DIRECTIONS FOR THIS TASK ::
In the listing below, find every line containing "with" and copy it out.

STORED DATA ::
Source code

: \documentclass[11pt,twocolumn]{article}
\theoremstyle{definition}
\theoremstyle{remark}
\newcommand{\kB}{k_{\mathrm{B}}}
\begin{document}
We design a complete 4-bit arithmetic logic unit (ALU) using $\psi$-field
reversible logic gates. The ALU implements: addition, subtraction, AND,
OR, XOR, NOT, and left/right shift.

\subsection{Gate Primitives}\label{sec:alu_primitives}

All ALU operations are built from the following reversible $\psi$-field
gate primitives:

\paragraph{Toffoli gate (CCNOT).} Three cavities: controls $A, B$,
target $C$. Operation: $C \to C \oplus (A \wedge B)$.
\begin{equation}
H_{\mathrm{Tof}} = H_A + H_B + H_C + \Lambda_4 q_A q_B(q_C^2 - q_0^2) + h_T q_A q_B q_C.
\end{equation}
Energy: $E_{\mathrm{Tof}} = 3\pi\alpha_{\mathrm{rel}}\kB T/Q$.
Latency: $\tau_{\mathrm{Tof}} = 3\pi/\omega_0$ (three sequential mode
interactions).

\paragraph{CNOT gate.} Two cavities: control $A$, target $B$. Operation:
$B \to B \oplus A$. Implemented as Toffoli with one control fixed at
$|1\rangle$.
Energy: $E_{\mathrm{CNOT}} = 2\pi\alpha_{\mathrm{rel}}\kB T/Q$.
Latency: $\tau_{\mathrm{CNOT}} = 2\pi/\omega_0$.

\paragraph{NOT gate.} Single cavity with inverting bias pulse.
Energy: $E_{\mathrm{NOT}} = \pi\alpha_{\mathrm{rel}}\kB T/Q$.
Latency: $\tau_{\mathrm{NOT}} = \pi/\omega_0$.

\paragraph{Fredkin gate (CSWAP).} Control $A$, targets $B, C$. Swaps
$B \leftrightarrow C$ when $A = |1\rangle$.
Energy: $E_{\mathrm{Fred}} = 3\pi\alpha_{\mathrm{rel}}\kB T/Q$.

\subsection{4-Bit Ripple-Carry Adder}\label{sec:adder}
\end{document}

ANSWER SECTION ::
$B \to B \oplus A$. Implemented as Toffoli with one control fixed at
\paragraph{NOT gate.} Single cavity with inverting bias pulse.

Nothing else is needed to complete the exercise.